*What is expected:* Repeat exactly the lines from the start of the material below up to and including the "기능과 속성에 따라 다름" line.
◆ ◆ ◆ ◆ ◆ ◆ ◆
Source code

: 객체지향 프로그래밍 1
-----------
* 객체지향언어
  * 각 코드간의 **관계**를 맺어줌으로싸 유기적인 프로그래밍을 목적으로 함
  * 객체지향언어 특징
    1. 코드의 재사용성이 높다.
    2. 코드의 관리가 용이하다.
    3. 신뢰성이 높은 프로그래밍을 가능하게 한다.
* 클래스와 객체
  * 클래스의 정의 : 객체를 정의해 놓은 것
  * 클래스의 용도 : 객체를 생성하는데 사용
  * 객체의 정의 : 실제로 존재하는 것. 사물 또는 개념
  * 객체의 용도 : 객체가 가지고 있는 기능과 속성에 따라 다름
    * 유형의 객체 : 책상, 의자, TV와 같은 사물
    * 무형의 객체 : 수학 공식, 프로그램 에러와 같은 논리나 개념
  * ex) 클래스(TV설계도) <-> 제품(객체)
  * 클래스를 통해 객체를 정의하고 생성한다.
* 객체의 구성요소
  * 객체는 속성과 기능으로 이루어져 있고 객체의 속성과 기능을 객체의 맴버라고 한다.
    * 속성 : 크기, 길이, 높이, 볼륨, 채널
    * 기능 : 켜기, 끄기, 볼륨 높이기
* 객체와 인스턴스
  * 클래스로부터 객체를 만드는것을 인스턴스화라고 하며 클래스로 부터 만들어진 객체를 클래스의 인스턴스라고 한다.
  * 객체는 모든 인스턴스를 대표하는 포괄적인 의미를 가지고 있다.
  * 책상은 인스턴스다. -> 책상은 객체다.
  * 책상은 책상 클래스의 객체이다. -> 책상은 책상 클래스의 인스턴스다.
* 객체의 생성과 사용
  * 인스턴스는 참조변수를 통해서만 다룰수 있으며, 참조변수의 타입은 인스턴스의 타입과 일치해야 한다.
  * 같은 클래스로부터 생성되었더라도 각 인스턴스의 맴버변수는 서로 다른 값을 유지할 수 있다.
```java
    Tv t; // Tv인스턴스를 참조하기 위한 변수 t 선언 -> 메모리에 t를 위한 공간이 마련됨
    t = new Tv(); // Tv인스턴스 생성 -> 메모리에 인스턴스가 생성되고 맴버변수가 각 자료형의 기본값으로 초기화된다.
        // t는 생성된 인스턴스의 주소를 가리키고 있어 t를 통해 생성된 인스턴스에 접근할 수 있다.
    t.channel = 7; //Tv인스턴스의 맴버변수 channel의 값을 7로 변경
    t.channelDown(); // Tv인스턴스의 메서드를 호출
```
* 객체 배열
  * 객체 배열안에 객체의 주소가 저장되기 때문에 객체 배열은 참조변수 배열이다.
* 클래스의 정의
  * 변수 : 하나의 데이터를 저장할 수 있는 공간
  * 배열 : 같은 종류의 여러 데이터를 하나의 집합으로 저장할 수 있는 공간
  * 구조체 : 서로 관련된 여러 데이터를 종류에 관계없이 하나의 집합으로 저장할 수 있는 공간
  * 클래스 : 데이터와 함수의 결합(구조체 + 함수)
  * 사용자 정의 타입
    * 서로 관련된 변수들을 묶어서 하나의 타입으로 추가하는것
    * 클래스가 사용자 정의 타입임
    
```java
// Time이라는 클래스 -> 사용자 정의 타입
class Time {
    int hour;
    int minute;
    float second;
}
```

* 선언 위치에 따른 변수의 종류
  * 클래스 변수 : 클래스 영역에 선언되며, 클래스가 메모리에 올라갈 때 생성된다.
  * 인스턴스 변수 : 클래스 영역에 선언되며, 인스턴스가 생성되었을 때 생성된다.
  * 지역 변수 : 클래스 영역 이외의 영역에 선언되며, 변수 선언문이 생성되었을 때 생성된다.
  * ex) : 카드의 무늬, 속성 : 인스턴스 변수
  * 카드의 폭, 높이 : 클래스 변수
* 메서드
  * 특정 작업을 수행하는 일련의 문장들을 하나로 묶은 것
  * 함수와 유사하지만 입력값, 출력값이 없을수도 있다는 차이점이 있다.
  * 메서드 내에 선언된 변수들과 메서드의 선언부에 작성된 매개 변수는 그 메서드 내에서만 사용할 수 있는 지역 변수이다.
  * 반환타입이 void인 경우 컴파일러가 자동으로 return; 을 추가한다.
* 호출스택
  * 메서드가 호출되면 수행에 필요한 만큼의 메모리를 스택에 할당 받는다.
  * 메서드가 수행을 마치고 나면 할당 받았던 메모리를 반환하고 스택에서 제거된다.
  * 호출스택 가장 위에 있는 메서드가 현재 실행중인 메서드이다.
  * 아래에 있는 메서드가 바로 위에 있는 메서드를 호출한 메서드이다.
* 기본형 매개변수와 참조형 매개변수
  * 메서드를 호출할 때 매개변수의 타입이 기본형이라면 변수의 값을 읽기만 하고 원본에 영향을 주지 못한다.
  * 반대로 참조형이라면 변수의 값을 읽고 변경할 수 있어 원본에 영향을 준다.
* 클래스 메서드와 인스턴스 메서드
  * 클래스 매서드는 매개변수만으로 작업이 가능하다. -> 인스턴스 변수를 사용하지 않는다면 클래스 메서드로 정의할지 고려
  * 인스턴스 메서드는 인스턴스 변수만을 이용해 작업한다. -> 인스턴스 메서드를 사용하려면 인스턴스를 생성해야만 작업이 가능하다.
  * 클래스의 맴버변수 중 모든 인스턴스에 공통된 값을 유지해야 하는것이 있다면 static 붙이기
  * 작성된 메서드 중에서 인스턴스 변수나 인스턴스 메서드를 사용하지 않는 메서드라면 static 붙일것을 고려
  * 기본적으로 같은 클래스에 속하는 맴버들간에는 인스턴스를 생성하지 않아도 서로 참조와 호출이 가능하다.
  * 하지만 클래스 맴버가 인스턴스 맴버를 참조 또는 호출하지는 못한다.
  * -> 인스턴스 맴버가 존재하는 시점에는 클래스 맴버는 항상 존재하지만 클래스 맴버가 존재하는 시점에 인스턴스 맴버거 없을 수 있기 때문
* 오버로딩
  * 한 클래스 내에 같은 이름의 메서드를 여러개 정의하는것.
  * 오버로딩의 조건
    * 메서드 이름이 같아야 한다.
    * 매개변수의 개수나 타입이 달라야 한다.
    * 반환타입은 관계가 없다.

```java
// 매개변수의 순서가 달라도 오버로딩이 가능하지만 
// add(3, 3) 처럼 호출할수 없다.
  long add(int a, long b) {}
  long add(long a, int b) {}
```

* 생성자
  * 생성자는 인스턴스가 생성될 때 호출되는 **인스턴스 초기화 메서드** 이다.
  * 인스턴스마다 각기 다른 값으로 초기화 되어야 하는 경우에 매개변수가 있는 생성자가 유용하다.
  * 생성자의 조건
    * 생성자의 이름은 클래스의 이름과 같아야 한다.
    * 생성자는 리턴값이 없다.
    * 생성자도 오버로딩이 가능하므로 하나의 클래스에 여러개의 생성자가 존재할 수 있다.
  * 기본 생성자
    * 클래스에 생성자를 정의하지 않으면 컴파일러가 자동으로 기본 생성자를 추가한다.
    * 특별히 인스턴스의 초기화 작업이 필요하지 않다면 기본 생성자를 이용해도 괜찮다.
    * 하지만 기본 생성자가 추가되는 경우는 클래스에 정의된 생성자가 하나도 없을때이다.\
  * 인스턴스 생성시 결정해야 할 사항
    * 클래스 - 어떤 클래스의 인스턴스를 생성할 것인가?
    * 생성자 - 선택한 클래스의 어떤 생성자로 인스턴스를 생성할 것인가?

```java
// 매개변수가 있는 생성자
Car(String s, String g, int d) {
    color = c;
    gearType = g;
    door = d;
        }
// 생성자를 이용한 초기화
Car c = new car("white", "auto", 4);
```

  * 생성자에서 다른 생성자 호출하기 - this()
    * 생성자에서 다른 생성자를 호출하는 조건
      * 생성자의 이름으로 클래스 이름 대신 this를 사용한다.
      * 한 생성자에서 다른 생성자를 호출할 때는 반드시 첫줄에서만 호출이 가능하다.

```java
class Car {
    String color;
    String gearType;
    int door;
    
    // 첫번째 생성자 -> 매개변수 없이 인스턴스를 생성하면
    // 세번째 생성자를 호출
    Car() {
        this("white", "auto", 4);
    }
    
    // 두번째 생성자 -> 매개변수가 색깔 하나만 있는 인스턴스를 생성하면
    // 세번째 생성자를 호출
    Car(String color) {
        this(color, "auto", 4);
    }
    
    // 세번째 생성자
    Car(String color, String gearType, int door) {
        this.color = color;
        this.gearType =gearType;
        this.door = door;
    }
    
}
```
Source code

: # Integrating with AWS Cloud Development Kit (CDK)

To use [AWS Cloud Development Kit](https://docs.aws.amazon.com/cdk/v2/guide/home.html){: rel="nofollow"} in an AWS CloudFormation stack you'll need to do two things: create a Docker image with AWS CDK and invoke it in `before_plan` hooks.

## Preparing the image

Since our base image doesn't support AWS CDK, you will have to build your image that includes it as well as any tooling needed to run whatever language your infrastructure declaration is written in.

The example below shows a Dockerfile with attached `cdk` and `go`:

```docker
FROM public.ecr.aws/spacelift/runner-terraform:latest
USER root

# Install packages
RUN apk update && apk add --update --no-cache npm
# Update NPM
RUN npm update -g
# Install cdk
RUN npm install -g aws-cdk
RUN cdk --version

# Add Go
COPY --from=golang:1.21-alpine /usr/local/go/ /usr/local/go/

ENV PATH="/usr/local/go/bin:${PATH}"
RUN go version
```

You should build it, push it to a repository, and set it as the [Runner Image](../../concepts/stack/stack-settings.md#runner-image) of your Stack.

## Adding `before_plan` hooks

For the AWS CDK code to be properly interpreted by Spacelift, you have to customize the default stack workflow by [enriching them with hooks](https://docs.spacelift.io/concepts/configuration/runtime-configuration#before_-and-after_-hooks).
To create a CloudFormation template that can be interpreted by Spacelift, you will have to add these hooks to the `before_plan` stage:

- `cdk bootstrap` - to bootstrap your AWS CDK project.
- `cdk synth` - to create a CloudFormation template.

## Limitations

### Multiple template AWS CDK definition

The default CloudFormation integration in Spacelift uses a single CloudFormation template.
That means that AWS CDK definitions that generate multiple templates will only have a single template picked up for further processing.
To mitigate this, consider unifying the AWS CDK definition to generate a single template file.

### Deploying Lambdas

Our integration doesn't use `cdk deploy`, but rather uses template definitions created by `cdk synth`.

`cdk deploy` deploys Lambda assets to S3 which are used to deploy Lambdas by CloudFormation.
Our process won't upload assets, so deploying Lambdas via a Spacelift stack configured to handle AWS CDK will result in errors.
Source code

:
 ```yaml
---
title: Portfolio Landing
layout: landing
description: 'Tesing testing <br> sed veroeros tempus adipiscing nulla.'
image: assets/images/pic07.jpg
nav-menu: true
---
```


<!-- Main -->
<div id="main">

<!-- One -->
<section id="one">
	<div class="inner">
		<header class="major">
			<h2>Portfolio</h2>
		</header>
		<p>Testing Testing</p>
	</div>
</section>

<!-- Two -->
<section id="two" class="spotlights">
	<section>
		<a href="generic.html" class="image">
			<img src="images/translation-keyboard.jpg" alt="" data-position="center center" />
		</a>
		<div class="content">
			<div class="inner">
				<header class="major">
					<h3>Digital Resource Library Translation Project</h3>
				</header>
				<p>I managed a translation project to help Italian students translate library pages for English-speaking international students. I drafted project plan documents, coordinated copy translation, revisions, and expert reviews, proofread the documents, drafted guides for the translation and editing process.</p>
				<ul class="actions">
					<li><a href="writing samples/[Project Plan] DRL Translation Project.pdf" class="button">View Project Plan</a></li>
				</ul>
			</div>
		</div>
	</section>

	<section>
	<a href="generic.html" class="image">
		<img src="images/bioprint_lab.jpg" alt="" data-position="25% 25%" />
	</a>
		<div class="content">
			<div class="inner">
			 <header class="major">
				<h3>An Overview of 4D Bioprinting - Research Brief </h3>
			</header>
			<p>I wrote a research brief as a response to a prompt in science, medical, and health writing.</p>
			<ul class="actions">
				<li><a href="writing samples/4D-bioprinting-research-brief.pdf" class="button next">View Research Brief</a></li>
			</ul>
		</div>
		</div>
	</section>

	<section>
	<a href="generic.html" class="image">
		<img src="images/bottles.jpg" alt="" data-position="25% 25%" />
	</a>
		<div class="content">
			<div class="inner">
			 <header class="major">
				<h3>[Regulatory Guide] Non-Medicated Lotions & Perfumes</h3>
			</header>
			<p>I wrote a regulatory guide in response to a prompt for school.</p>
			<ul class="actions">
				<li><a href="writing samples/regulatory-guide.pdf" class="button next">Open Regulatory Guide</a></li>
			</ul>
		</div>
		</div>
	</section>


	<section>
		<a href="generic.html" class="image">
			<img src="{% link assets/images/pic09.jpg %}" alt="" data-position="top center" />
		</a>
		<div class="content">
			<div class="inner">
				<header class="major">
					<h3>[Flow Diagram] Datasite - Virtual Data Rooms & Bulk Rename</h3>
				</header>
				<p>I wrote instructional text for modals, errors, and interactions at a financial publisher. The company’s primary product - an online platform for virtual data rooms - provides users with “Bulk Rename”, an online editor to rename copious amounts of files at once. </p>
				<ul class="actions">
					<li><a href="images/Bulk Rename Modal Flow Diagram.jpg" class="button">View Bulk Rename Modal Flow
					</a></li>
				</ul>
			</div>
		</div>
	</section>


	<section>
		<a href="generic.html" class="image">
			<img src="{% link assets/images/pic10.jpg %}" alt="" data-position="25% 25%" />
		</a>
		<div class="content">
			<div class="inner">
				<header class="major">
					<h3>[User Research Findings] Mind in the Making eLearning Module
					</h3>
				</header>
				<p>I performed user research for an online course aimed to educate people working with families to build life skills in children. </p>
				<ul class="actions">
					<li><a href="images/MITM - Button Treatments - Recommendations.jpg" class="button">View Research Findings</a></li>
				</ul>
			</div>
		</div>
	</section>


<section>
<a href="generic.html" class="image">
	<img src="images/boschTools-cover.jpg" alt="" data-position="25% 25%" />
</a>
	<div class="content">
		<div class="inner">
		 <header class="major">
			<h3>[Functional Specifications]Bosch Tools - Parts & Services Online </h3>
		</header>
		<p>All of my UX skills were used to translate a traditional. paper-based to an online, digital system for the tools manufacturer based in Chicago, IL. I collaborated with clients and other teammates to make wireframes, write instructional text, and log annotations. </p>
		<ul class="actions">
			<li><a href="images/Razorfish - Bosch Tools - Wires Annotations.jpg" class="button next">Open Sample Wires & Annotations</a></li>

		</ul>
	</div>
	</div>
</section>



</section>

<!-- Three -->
◆ ◆ ◆ ◆ ◆ ◆ ◆
*The completed task:*
Source code

: 객체지향 프로그래밍 1
-----------
* 객체지향언어
  * 각 코드간의 **관계**를 맺어줌으로싸 유기적인 프로그래밍을 목적으로 함
  * 객체지향언어 특징
    1. 코드의 재사용성이 높다.
    2. 코드의 관리가 용이하다.
    3. 신뢰성이 높은 프로그래밍을 가능하게 한다.
* 클래스와 객체
  * 클래스의 정의 : 객체를 정의해 놓은 것
  * 클래스의 용도 : 객체를 생성하는데 사용
  * 객체의 정의 : 실제로 존재하는 것. 사물 또는 개념
  * 객체의 용도 : 객체가 가지고 있는 기능과 속성에 따라 다름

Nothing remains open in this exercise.